Submitted By: | cnmne |

Fun: | (2) |

Difficulty: | (3.29) |

There is a ten-digit mystery number (no leading 0), represented by ABCDEFGHIJ, where each numeral, 0 through 9, is used once. Given the following clues, what is the number?

1) A + B + C + D + E is a multiple of 6.

2) F + G + H + I + J is a multiple of 5.

3) A + C + E + G + I is a multiple of 9.

4) B + D + F + H + J is a multiple of 2.

5) AB is a multiple of 3.

6) CD is a multiple of 4.

7) EF is a multiple of 7.

8) GH is a multiple of 8.

9) IJ is a multiple of 10.

10) FE, HC, and JA are all prime numbers.

A = 5, B = 7, C = 3, D = 6, E = 9, F = 1, G = 2, H = 4, I = 8, J = 0

1) 5 + 7 + 3 + 6 + 9 = 30, which is a multiple of 6.

2) 1 + 2 + 4 + 8 + 0 = 15, which is a multiple of 5.

3) 5 + 3 + 9 + 2 + 8 = 27, which is a multiple of 9.

4) 7 + 6 + 1 + 4 + 0 = 18, which is a multiple of 2.

5) 57 is a multiple of 3.

6) 36 is a multiple of 4.

7) 91 is a multiple of 7.

8) 24 is a multiple of 8.

9) 80 is a multiple of 10.

10) 19, 43, and 05 are prime numbers.

A) The sum of digits 0 through 9 is 45. To satisfy Conditions 1 and 2, a pair of multiples must equal 45. The only pair that satisfies those conditions are 30 (multiple of 6) and 15 (multiple of 5). Likewise, to satisfy Conditions 3 and 4, the pair of multiples must be 27 (multiple of 9) and 18 (multiple of 2).

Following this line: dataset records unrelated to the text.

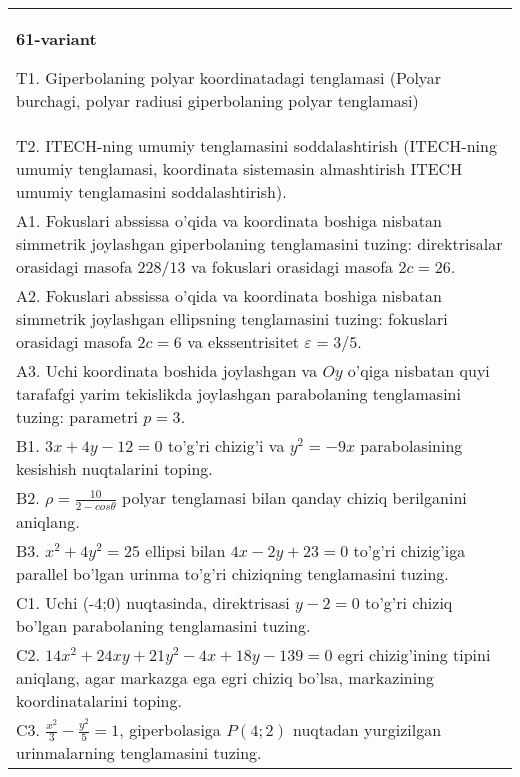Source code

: \documentclass{article}
\begin{document}
\begin{tabular}{m{17cm}}
\textbf{61-variant}
\newline

T1. Giperbolaning polyar koordinatadagi tenglamasi (Polyar burchagi, polyar radiusi giperbolaning polyar tenglamasi)\\

T2. ITECH-ning umumiy tenglamasini soddalashtirish (ITECH-ning umumiy tenglamasi, koordinata sistemasin almashtirish ITECH umumiy tenglamasini soddalashtirish).\\

A1. Fokuslari abssissa o'qida va koordinata boshiga nisbatan simmetrik joylashgan giperbolaning tenglamasini tuzing: direktrisalar orasidagi masofa $228/13$ va fokuslari orasidagi masofa $2c=26$.\\

A2. Fokuslari abssissa o'qida va koordinata boshiga nisbatan simmetrik joylashgan ellipsning tenglamasini tuzing: fokuslari orasidagi masofa $2c=6$ va ekssentrisitet $\varepsilon=3/5$.\\

A3. Uchi koordinata boshida joylashgan va $Oy$ o'qiga nisbatan quyi tarafafgi yarim tekislikda joylashgan parabolaning tenglamasini tuzing: parametri $p=3$.\\

B1. $3x + 4y - 12 = 0$ to'g'ri chizig'i va $y^{2} = - 9x$ parabolasining kesishish nuqtalarini toping.\\

B2. $\rho = \frac{10}{2 - cos\theta}$ polyar tenglamasi bilan qanday chiziq berilganini aniqlang.  \\

B3. $x^{2} + 4y^{2} = 25$ ellipsi bilan $4x - 2y + 23 = 0$ to'g'ri chizig'iga parallel bo'lgan urinma to'g'ri chiziqning tenglamasini tuzing.  \\

C1. Uchi (-4;0) nuqtasinda, direktrisasi $y - 2 = 0$ to'g'ri chiziq bo'lgan parabolaning tenglamasini tuzing.\\

C2. $14x^{2} + 24xy + 21y^{2} - 4x + 18y - 139 = 0$ egri chizig'ining tipini aniqlang, agar markazga ega egri chiziq bo'lsa, markazining koordinatalarini toping.  \\

C3. $\frac{x^{2}}{3} - \frac{y^{2}}{5} = 1$, giperbolasiga $P(4;2)$ nuqtadan yurgizilgan urinmalarning tenglamasini tuzing.  \\

\end{tabular}
\vspace{1cm}
\end{document}
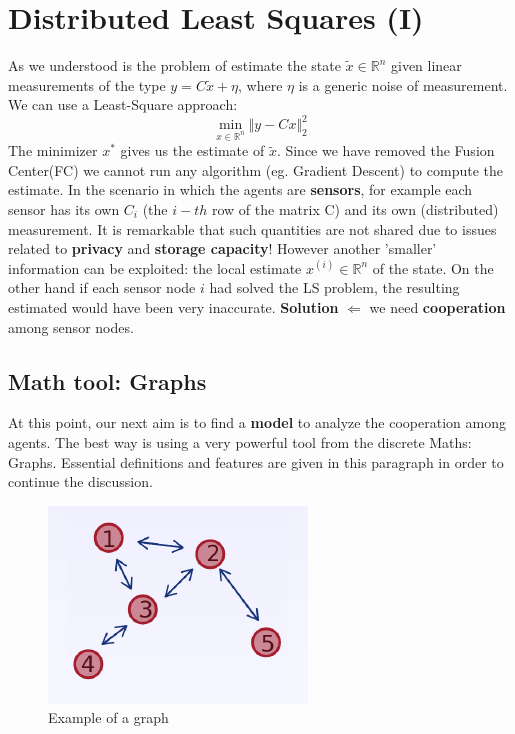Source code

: \section{Distributed Least Squares (I)}
As we understood is the problem of estimate the state $\tilde{x}\in \mathbb{R}^n$ given linear measurements of the type $y=C\tilde{x}+\eta$, where $\eta$ is a generic noise of measurement. We can use a Least-Square approach:
\begin{equation}
    \min_{x \in \mathbb{R}^n} \Vert y-Cx \Vert_2^2
\end{equation}
The minimizer $x^*$ gives us the estimate of $\tilde{x}$. Since we have removed the Fusion Center(FC) we cannot run any algorithm (eg. Gradient Descent) to compute the estimate. In the scenario in which the agents are \textbf{sensors}, for example each sensor has its own $C_i$ (the $i-th$ row of the matrix C) and its own (distributed) measurement. It is remarkable that such quantities are not shared due to issues related to \textbf{privacy} and \textbf{storage capacity}! However another 'smaller' information can be exploited: the local estimate $x^{(i)} \in \mathbb{R}^n$ of the state. On the other hand if each sensor node $i$ had solved the LS problem, the resulting estimated would have been very inaccurate. \textbf{Solution} $\Leftarrow$ we need \textbf{cooperation} among sensor nodes.

\subsection*{Math tool: Graphs}
At this point, our next aim is to find a \textbf{model} to analyze the cooperation among agents. The best way is using a very powerful tool from the discrete Maths: Graphs. Essential definitions and features are given in this paragraph in order to continue the discussion. 
\begin{figure}[h]
    \centering
    \includegraphics[scale=1.2]{images/Graph.png}
    \caption{Example of a graph}    
\end{figure}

B) Make lists of the multiples of 3, 4, 7, 8, and 10 (for Conditions 5 through 9). Delete multiples whose digits are the same (33, 44, 66, 77, 88, 99).

C) To satisfy Condition 9, J must be 0. Delete multiples that require 0 in a different location. For JA to be prime (Condition 10), A must be: 2, 3, 5, or 7. Delete multiples of 3 that have another digit for A.

D) For FE and HC to be prime (Condition 10), C and E can not be even or 5. Delete multiples of 4 and 7 that have another digit for C and E.

E) Per Condition 4, B + D + F + H + J = 18. D, H, and J must be even (required to form multiples of even numbers). To attain the sum of 18 (an even number), B and F must either be both odd or both even. If both are even, then the sum of those five digits would be 20. B and F must be odd. Delete multiples of 3 and 7 that have an even digit for B and F. The only remaining multiple of 7 is 91. E is 9 and F is 1. Delete multiples that require 1 or 9 in a different location.

F) The only remaining options for AB contain 7. Delete multiples that require 7 in a different location. The only remaining options for CD contain 3. Delete multiples that require 3 in a different location.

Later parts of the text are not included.